Il 28 marzo 1976 segna una data destinata a lasciare un’impronta profonda nella storia della televisione italiana. In quella domenica di fine marzo, sulla Rete 2 della Rai, andava in onda per la prima volta “L’altra domenica”, il programma ideato da Renzo Arbore e Ugo Porcelli che avrebbe ridefinito linguaggi, ritmi e possibilità del mezzo televisivo. Non si trattava semplicemente di un contenitore domenicale, ma di un laboratorio creativo in cui convivevano informazione e leggerezza, cultura e parodia, musica e sperimentazione.

Il successo del programma fu immediato, ma soprattutto duraturo nel suo impatto. Per tre stagioni “L’altra domenica” riuscì a proporre una televisione diversa, capace di giocare con se stessa e con il pubblico, rompendo schemi consolidati. Le “ragazze parlanti”, i quiz telefonici, le incursioni surreali degli inviati sparsi per il mondo, i momenti musicali e i balletti delle Sorelle Bandiera contribuirono a creare un linguaggio nuovo, ironico e imprevedibile. Anche figure diventate poi iconiche trovarono spazio e visibilità, come Andy Luotto con il suo celebre ruolo di “valletto muto”, protagonista di momenti rimasti nella memoria collettiva. A distanza di cinquant’anni da quell’esordio, Rai Cultura dedica un’intera programmazione celebrativa su Rai Storia, ripercorrendo le tappe principali di un’avventura televisiva che ha segnato un’epoca. Il palinsesto speciale del 28 marzo si apre con una rara antologia delle prime puntate in bianco e nero, quando il programma muoveva i suoi primi passi, per poi proseguire con una selezione dei momenti più rappresentativi, tra sketch, esibizioni musicali e invenzioni narrative che hanno fatto scuola.
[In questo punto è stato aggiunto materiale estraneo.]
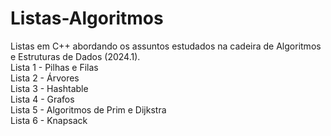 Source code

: # Listas-Algoritmos
Listas em C++ abordando os assuntos estudados na cadeira de Algoritmos e Estruturas de Dados (2024.1).  
  Lista 1 - Pilhas e Filas  
  Lista 2 - Árvores  
  Lista 3 - Hashtable  
  Lista 4 - Grafos  
  Lista 5 - Algoritmos de Prim e Dijkstra  
  Lista 6 - Knapsack  
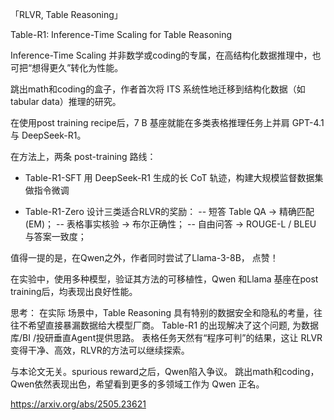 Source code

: 「RLVR, Table Reasoning」

Table-R1: Inference-Time Scaling for Table Reasoning

Inference-Time Scaling 并非数学或coding的专属，在高结构化数据推理中，也可把“想得更久”转化为性能。

跳出math和coding的盒子，作者首次将 ITS 系统性地迁移到结构化数据（如 tabular data）推理的研究。

在使用post training recipe后，7 B 基座就能在多类表格推理任务上并肩 GPT-4.1 与 DeepSeek-R1。

在方法上，两条 post-training 路线：
- Table-R1-SFT
用 DeepSeek-R1 生成的长 CoT 轨迹，构建大规模监督数据集做指令微调

- Table-R1-Zero
设计三类适合RLVR的奖励：
-- 短答 Table QA -> 精确匹配 (EM)；
-- 表格事实核验 -> 布尔正确性；
-- 自由问答 -> ROUGE-L / BLEU 与答案一致度；

值得一提的是，在Qwen之外，作者同时尝试了Llama-3-8B， 点赞！

在实验中，使用多种模型，验证其方法的可移植性，Qwen
和Llama 基座在post training后，均表现出良好性能。

思考：
在实际 场景中，Table Reasoning 具有特别的数据安全和隐私的考量，往往不希望直接暴漏数据给大模型厂商。
Table-R1 的出现解决了这个问题, 为数据库/BI /投研垂直Agent提供思路。
表格任务天然有“程序可判”的结果，这让 RLVR 变得干净、高效，RLVR的方法可以继续探索。

与本论文无关。spurious reward之后，Qwen陷入争议。
跳出math和coding，Qwen依然表现出色，希望看到更多的多领域工作为 Qwen 正名。


https://arxiv.org/abs/2505.23621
Nel corso della giornata, il racconto si amplia attraverso le testimonianze degli inviati in Italia e all’estero, restituendo il clima vivace e sperimentale di quegli anni, tra cabaret, locali e nuove forme di intrattenimento. Il viaggio televisivo si chiude con la riproposizione di una puntata speciale del 1979, realizzata per celebrare il traguardo delle cento puntate, simbolo del grande successo ottenuto dal programma. Le celebrazioni proseguono anche il giorno successivo, con materiali d’archivio che permettono di approfondire la figura di Arbore e il contesto culturale in cui nacque “L’altra domenica”. Tra questi, un’intervista del 1979 che ne mette in luce le passioni e la visione artistica, oltre all’ultima puntata del programma, arricchita dalla presenza di un giovane Roberto Benigni in veste di critico cinematografico, capace di trasformare ogni intervento in un momento di comicità travolgente. Rivedere oggi “L’altra domenica” significa non solo riscoprire un pezzo fondamentale della televisione italiana, ma anche comprendere quanto quella sperimentazione abbia aperto la strada a un modo più libero, creativo e intelligente di fare intrattenimento. Un anniversario che non è soltanto memoria, ma occasione per riflettere su una stagione irripetibile, in cui la tv seppe reinventarsi con coraggio e leggerezza.